Esther Stephens as Kate SheppardKate Sheppard, “the leading light of the New Zealand women’s suffrage movement” tells her story in this rock musical by Luke Di Somma and Gregory Cooper. Directed by Kip Chapman, (with Jennifer Ward-Lealand this season’s Rehearsal Director) the show is terrific.  All the elements of the best musicals are here – a well constructed dramatic arc, catchy and affecting songs, brilliant performers, backed up by strong design choices. One song I’m angry, the next I’m trying not to ugly cry, then I’m in tears from laughing.

The Gang Ensemble – Amy Straker, Phoebe Hurst, Cameron Douglas, Kyle Chuen – are energetic, fun, and use their voices well in the different songs styles. (It seems redundant to say they can sing, but WOW, they can sing.
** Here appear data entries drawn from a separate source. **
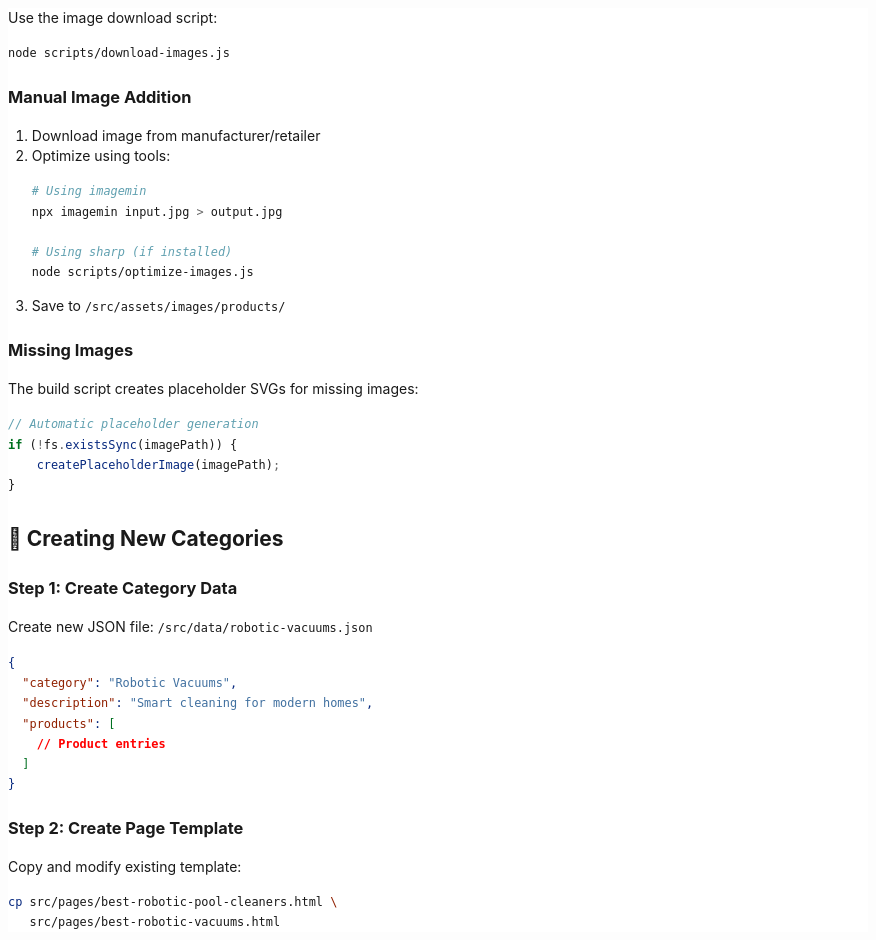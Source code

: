 Use the image download script:

```bash
node scripts/download-images.js
```

### Manual Image Addition

1. Download image from manufacturer/retailer
2. Optimize using tools:
   ```bash
   # Using imagemin
   npx imagemin input.jpg > output.jpg
   
   # Using sharp (if installed)
   node scripts/optimize-images.js
   ```
3. Save to `/src/assets/images/products/`

### Missing Images

The build script creates placeholder SVGs for missing images:

```javascript
// Automatic placeholder generation
if (!fs.existsSync(imagePath)) {
    createPlaceholderImage(imagePath);
}
```

## 📁 Creating New Categories

### Step 1: Create Category Data

Create new JSON file: `/src/data/robotic-vacuums.json`

```json
{
  "category": "Robotic Vacuums",
  "description": "Smart cleaning for modern homes",
  "products": [
    // Product entries
  ]
}
```

### Step 2: Create Page Template

Copy and modify existing template:

```bash
cp src/pages/best-robotic-pool-cleaners.html \
   src/pages/best-robotic-vacuums.html
```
I appreciate that they get to be showcased individually as well as show off their terrific harmonies.) They’re on stage first as they set up for Kate Sheppard. There’s a lot of responsibility riding on performer Esther Stephens’ ability to connect with the audience. No worries though because she’s fantastic.  Her voice is clear and sparkling and she effectively shows us the emotional journey of her character. Geoffrey Dolan plays Richard Seddon, the visible villain in this piece. Blustery and pompous- he’s perfect. All of the singing cast are committed to the emotion of the show even when they’re dancing (wonderful musical choreography by Olivia Tennet.) They’re backed by a skilled band. Musical director Andy Manning is a bit hidden behind his keyboard while Tim Heeringa (guitar), Emma Hattaway (bass guitar) and Cameron Burnett are visible but not intrusive.
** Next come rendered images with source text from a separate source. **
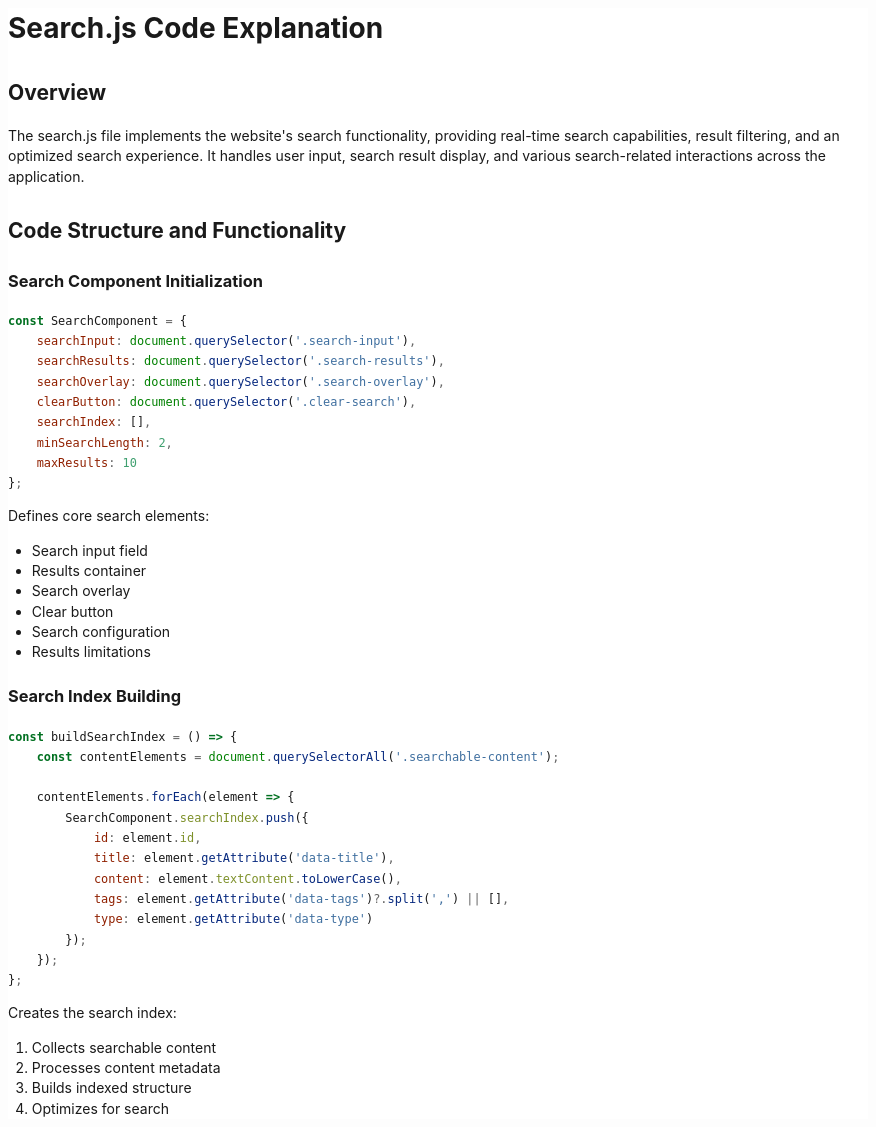 # Search.js Code Explanation

## Overview
The search.js file implements the website's search functionality, providing real-time search capabilities, result filtering, and an optimized search experience. It handles user input, search result display, and various search-related interactions across the application.

## Code Structure and Functionality

### Search Component Initialization
```javascript
const SearchComponent = {
    searchInput: document.querySelector('.search-input'),
    searchResults: document.querySelector('.search-results'),
    searchOverlay: document.querySelector('.search-overlay'),
    clearButton: document.querySelector('.clear-search'),
    searchIndex: [],
    minSearchLength: 2,
    maxResults: 10
};
```
Defines core search elements:
- Search input field
- Results container
- Search overlay
- Clear button
- Search configuration
- Results limitations

### Search Index Building
```javascript
const buildSearchIndex = () => {
    const contentElements = document.querySelectorAll('.searchable-content');
    
    contentElements.forEach(element => {
        SearchComponent.searchIndex.push({
            id: element.id,
            title: element.getAttribute('data-title'),
            content: element.textContent.toLowerCase(),
            tags: element.getAttribute('data-tags')?.split(',') || [],
            type: element.getAttribute('data-type')
        });
    });
};
```
Creates the search index:
1. Collects searchable content
2. Processes content metadata
3. Builds indexed structure
4. Optimizes for search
Costume designer Lisa Holmes dresses Stephens in pale clothes and elegant hair. Her costumes are often wonderfully textured and are linked to the style of the time. For the ensemble, their inspiration is punk styles – layers of denim with rips, and mesh, studs and straps. Richard Seddon is appropriately booted and suited…I’m not going to spoil what he wears for his first appearance. Original lighting designer Brendan Albrey set the foundation which Abby Clearwater has adapted  for the Opera House space. It keeps the focus where it’s needed while highlighting the excitement and drama of the show.

Kate Sheppard had radical ideas for her time that still resonate today. “All that separates, whether of race, class, creed, or sex, is inhuman, and must be overcome.” After the show I heard people talking about the petition and the election and the events of the show as real and immediate concerns. This is a testament to the cleverness and affect of the production.

I laughed, I cried, I cackled, I shouted. Marvelous.

You can get a discount by using the promo code: rockthevote (The discount is available to anyone and everyone who believes in equality – get in!)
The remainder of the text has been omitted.